Arbitrarily high-order structure-preserving schemes for the Gross-Pitaevskii equation with angular momentum rotation

In this paper, we design a novel class of arbitrarily high-order structure-preserving numerical schemes for the time-dependent Gross-Pitaevskii equation with angular momentum rotation. Based on the idea of the scalar auxiliary variable approach which is proposed in the recent papers [J. Comput. Phys., 353 (2018) 407-416 and SIAM Rev., 61(2019) 474-506] for developing energy stable schemes for gradient flow systems, we firstly reformulate the Gross-Pitaevskii equation into an equivalent system with a modified energy conservation law. The reformulated system is then discretized by the Gauss collocation method in time and the standard Fourier pseudo-spectral method in space, respectively. We show that the proposed schemes can preserve the discrete mass and modified energy exactly.
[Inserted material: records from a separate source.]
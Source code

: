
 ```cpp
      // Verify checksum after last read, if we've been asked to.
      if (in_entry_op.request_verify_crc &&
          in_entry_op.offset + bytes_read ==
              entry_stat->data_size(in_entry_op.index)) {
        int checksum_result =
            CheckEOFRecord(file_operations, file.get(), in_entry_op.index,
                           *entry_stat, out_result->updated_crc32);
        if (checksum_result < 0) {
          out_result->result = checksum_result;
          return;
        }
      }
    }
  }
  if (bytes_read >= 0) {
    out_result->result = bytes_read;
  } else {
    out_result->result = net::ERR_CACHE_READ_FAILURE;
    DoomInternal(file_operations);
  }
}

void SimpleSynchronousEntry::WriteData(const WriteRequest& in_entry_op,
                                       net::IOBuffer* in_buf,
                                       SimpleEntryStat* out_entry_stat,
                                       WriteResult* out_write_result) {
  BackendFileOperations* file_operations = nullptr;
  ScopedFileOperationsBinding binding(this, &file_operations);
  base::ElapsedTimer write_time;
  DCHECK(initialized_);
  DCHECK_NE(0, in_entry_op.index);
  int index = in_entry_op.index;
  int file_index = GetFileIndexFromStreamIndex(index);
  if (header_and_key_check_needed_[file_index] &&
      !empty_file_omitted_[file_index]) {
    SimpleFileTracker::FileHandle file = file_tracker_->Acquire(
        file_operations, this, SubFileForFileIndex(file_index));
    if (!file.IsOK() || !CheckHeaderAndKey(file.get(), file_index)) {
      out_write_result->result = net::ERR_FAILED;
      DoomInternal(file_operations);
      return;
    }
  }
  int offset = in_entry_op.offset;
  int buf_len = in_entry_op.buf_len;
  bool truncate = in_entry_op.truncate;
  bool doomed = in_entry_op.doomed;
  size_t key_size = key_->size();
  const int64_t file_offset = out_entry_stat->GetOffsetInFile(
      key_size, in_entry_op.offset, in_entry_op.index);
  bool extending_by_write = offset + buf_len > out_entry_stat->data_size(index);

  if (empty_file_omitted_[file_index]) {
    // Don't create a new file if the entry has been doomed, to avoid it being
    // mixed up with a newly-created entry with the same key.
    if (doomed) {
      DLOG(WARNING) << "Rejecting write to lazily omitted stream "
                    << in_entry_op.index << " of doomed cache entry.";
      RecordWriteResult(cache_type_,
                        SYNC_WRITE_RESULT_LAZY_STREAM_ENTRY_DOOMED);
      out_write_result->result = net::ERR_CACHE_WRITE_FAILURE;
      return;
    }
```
Numerical results are addressed to verify the efficiency and high-order accuracy of the proposed schemes. (C) 2020 Elsevier B.V. All rights reserved.

Automated summary

In this paper, a novel class of high-order structure-preserving numerical schemes for the time-dependent Gross-Pitaevskii equation with angular momentum rotation is designed. The schemes are shown to accurately preserve discrete mass and modified energy, and numerical results confirm their efficiency and high-order accuracy.